Source material Block Start

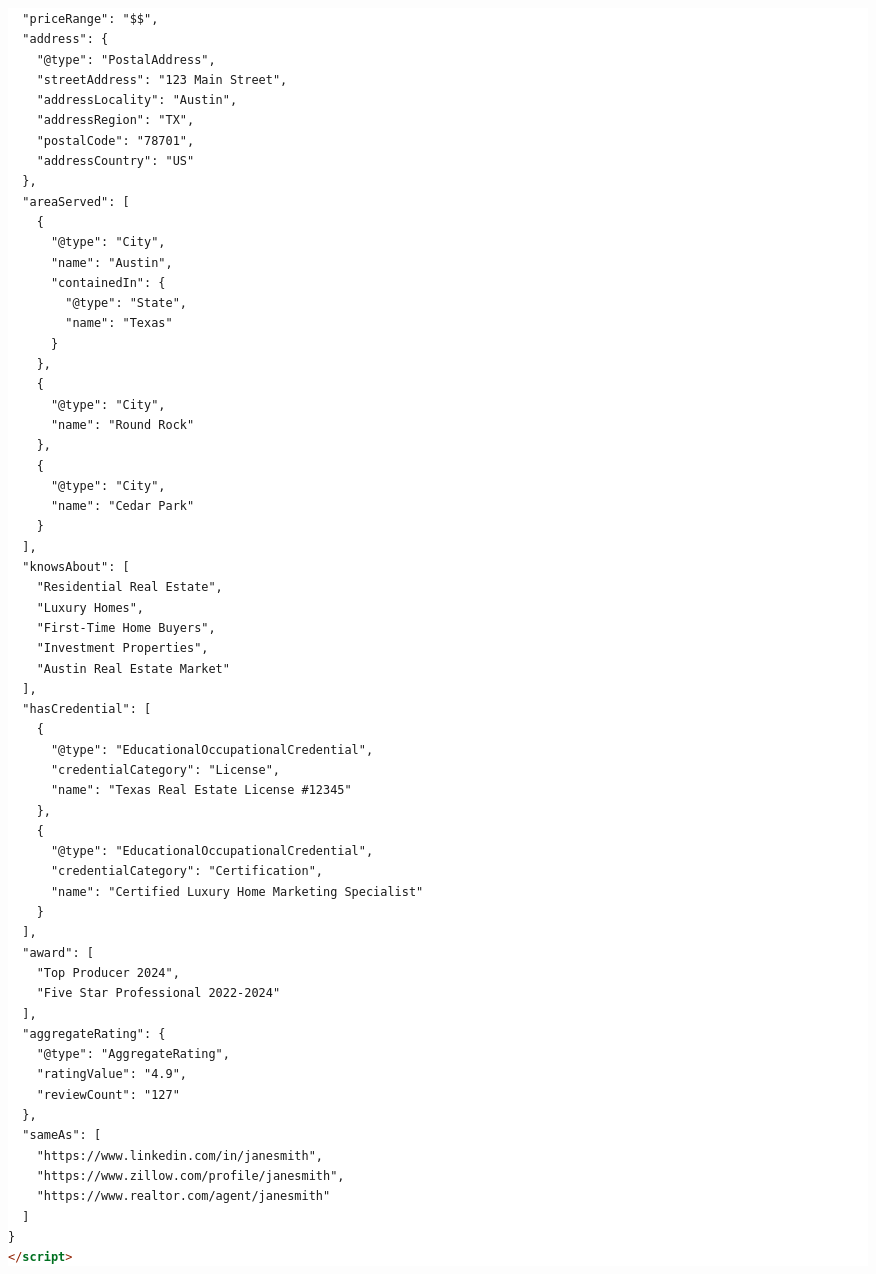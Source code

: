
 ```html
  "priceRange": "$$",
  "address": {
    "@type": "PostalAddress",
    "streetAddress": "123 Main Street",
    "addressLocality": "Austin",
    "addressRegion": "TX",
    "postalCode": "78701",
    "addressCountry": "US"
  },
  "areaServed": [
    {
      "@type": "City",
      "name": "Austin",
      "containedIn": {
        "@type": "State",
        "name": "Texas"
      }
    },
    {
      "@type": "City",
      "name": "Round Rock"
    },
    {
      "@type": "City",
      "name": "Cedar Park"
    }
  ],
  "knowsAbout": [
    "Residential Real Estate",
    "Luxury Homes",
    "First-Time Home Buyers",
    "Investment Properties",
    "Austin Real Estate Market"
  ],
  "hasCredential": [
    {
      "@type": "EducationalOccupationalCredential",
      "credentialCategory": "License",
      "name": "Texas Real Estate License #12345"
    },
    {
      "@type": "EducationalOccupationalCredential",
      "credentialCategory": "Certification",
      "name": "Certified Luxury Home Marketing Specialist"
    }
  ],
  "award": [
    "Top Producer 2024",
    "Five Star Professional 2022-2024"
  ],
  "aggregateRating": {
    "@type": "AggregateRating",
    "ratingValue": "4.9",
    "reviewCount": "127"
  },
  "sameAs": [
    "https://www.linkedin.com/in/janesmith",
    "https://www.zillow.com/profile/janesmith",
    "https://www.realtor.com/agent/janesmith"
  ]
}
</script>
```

Source material Block End
Source material Block Start

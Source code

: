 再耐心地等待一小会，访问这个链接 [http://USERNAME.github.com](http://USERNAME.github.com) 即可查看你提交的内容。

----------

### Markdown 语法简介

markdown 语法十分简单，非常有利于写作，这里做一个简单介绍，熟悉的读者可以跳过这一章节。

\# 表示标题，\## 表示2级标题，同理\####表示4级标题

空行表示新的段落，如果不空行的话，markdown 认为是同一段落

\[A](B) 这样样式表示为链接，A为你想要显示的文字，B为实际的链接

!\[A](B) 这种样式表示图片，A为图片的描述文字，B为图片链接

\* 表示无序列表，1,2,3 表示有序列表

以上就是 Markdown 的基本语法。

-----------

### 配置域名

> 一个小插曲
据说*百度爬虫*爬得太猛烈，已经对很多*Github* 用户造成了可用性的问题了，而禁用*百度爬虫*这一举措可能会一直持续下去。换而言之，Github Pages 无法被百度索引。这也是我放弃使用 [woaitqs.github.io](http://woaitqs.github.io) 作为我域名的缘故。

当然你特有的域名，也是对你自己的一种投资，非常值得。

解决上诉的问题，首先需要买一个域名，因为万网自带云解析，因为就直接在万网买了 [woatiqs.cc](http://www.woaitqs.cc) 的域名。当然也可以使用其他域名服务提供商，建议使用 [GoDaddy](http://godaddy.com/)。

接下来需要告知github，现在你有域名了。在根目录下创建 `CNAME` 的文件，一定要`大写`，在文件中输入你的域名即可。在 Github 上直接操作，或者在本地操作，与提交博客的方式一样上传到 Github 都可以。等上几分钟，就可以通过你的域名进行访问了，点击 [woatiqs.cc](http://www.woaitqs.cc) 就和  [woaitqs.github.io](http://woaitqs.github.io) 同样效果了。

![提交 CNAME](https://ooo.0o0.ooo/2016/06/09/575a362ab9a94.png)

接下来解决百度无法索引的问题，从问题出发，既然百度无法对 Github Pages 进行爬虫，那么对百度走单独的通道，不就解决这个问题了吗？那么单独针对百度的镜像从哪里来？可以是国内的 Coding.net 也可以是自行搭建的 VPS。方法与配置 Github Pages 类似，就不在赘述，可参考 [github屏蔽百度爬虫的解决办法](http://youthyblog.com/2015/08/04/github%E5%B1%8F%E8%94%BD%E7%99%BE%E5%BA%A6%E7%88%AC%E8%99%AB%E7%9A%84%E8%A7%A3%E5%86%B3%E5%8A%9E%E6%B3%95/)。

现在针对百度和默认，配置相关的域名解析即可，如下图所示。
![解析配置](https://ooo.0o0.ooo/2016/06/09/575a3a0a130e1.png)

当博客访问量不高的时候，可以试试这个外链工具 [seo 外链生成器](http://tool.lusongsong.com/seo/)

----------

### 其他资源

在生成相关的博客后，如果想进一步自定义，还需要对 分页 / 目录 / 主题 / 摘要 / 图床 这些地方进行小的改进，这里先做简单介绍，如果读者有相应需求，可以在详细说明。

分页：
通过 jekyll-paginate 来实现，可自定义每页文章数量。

Source material Block End

## What is expected
All lines with the word "Texas" must be located in the data and copied.

## Output of the task
        "name": "Texas"
      "name": "Texas Real Estate License #12345"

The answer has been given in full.